- **Plain-text document sources**:
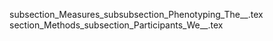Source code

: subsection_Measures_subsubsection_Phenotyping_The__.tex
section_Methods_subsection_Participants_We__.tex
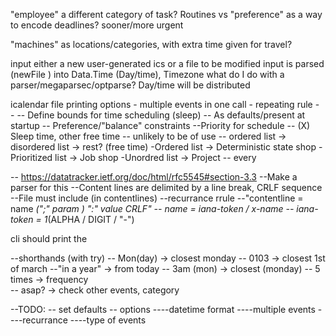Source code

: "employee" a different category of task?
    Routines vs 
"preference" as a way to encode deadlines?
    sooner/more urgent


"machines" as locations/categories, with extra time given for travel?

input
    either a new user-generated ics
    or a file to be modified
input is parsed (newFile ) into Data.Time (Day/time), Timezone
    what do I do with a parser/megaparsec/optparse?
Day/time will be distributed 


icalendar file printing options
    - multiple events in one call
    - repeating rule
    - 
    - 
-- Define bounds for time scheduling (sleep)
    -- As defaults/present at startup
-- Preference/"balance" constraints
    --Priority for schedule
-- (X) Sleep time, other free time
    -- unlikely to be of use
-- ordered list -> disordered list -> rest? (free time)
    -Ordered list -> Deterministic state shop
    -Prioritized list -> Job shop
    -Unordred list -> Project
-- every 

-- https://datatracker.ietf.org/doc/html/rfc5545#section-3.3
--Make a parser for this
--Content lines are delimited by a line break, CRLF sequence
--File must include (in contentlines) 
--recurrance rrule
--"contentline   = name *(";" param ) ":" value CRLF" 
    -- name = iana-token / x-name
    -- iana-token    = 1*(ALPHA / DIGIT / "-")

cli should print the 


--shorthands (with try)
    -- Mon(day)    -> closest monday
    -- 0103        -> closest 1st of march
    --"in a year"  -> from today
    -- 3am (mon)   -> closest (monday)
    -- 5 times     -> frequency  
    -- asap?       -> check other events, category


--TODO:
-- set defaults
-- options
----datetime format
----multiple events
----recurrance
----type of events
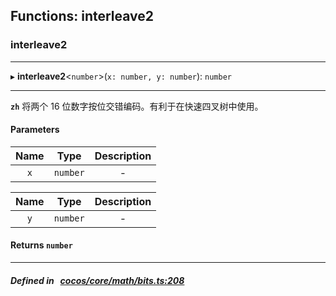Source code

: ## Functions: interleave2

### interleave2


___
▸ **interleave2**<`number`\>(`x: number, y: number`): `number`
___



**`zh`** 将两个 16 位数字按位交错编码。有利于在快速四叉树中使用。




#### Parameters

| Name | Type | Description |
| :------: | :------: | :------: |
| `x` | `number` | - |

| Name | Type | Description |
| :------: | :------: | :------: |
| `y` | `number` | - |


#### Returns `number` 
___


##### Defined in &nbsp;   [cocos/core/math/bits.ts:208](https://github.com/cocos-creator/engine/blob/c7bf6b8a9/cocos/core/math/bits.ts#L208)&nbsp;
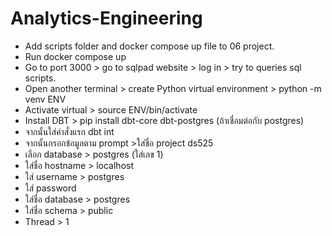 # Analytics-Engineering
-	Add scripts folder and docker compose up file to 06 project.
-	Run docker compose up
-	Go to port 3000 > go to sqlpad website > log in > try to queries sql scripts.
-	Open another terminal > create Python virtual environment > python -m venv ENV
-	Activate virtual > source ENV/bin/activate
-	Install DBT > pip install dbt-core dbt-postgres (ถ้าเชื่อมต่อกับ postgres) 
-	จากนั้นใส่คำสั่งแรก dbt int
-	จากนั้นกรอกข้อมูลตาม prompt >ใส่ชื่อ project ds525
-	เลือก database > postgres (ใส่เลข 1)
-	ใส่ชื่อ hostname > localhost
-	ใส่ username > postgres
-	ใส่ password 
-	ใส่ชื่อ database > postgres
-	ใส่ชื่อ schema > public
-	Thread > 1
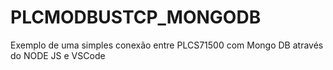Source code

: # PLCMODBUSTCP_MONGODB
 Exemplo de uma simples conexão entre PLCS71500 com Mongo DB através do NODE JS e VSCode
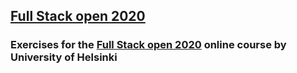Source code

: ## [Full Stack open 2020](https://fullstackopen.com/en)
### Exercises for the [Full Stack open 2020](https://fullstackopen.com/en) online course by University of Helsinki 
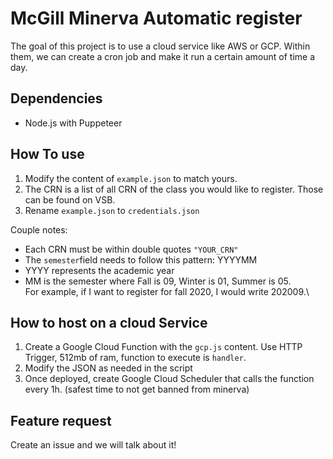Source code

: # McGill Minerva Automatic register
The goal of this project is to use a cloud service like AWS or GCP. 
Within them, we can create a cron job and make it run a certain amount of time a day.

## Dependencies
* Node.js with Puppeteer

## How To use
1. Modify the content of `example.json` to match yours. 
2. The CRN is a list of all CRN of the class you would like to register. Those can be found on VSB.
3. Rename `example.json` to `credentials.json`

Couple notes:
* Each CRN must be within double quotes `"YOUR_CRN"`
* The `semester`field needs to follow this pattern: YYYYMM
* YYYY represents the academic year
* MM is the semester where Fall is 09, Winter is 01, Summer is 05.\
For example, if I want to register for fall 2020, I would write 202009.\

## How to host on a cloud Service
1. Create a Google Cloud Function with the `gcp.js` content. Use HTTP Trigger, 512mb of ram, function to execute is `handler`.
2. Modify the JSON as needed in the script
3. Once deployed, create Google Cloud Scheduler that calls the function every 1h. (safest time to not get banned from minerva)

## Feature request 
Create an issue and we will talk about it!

- **Exercise aim**: Make a copy of each line in the records above that has the word "free".

- **Output of the exercise**:
-- (X) Sleep time, other free time
-- ordered list -> disordered list -> rest? (free time)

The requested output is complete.